On Thursday Sue Mason and I went to the National Portrait Gallery for the opening of Self Portrait UK. Several thousand self-portraits were submitted from all over the country, and they chose 70 for the touring exhibition, of which one was Sue's biro picture of herself belly-dancing. Now, this looks exactly like a thousand other Sue fillos that you may have seen (plenty of examples here). But this one's in the National Portrait Gallery so we're basically thrilled.
The opening was jolly, and fell into three parts. First, everyone looked at the exhibition, somewhat subdued, sipping wine. Then they took us into a lecture theatre and spoke for a bit, and showed us some of the short films about the pictures that will be on Channel 4 next week (after the news). And then we all drank a lot more wine, all the artists started talking to each other, everyone said how much they loved each other's portraits, and so we continued until they slung us out and we waddled home drunkenly.

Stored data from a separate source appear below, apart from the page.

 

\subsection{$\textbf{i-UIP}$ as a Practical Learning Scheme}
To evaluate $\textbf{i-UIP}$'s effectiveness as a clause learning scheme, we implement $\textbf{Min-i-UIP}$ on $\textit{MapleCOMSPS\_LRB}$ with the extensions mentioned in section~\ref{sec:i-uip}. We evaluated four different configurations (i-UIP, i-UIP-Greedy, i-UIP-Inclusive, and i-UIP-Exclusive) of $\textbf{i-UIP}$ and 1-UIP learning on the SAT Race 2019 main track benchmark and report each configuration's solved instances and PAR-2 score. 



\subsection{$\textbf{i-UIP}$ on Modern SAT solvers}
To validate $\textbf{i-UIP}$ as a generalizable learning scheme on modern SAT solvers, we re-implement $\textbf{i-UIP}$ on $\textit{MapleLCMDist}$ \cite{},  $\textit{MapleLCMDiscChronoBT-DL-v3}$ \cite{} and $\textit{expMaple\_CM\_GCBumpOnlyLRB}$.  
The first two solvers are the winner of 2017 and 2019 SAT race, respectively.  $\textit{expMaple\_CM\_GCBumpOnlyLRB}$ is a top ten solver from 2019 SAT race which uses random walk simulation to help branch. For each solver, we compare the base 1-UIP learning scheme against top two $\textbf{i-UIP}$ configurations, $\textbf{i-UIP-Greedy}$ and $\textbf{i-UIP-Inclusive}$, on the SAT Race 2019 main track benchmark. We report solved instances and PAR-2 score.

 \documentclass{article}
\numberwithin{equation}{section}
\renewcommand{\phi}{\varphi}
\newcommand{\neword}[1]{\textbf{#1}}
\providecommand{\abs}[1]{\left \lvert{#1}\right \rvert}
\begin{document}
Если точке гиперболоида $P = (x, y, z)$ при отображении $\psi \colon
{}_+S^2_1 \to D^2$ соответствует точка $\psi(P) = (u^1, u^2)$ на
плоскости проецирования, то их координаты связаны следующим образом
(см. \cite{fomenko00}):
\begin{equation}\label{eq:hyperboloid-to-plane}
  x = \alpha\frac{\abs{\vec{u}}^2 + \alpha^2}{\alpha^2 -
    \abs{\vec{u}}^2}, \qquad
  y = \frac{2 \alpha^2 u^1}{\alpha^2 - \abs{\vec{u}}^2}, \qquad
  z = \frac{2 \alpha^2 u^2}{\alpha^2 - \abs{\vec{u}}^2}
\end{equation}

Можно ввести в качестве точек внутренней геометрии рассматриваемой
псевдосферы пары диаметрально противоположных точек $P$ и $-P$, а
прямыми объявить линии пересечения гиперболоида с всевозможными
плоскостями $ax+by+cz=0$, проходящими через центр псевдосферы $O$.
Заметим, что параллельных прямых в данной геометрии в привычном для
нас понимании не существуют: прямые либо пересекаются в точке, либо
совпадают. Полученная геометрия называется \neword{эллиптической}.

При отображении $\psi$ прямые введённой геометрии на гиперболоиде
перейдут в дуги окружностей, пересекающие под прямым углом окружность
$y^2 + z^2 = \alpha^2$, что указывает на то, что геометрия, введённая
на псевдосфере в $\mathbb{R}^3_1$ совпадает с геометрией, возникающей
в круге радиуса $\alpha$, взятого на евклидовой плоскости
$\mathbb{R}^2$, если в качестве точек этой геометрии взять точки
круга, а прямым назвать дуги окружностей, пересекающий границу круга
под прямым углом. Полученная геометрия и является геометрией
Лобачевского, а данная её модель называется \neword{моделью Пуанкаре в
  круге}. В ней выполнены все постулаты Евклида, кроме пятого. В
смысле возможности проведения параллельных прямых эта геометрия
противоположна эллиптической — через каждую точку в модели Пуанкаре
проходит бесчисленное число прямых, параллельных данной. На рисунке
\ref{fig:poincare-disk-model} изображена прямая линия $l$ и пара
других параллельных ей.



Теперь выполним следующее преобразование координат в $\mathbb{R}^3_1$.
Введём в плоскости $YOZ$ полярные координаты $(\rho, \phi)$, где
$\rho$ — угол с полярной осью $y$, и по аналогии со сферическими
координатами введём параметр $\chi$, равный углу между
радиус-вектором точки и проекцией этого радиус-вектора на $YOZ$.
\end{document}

Our favourite self-portrait was by Suzy Mason (no relation), who'd submitted a Sainsbury's receipt and written 'You can learn more about me from my shopping basket than from my face'. Damn right. You can go and see the exhibition from now till July, and entry's free.
April 07, 2003
Welcome to the Kittywompus Guest House
First, a couple of updates. Damien wrote to say that Jeff Vogel (who wrote Geneforge) is also the author of the terribly funny Story About the Baby, which is quite unusual in the ranks of New Parent diaries, because it actually does tell it like it is. A little secret about parenthood is that most of us lie about the worst bits. Not Jeff. Such genius.
And my search for more MPs' blogs may be in vain; according to the Guardian, Tom Watson is the first MP with a proper blog. It also makes clear that he's younger than I am. This ought not to be allowed; something is clearly wrong with the order of the universe. (And yes, policemen started looking younger a long, long time ago.) He has now e-mailed me to confirm that his is the only one at the moment, but believes he's just talked another one into it.
We finished Issue 29 of Plokta this weekend, thanks in no small part to Hydra, a collaborative text editor for Mac OS X. It's really creepy having Dr Plokta correcting your typoes from his PowerBook while you're writing. More detail in my comments on the Slashdot thread about Hydra. Yes, you'll probably get your copy at Eastercon, Minicon or Corflu.
And TAFF delegate Randy Byers is now staying with us, easing gently into his trip. He's touristing in London today and tomorrow, before heading off to Bristol tomorrow afternoon (but will be back in the smoke for the weekend). I eventually had to write down a guest list for the next few days, just to make sure we weren't going to run out of beds, bedding or towels (we're not, but it's a close thing). Turns out we probably have nine different guests staying at various times over the next seven days. So blogging may be reduced; on the other hand, I'll have lots of things to write about.
March 11, 2003
So, there I was, about ten o'clock last night, sitting around, watching Buffy, as you do. And I suddenly thought, "you know, it's possible that what I'm suffering from is glandular fever" (Mono, for Americans).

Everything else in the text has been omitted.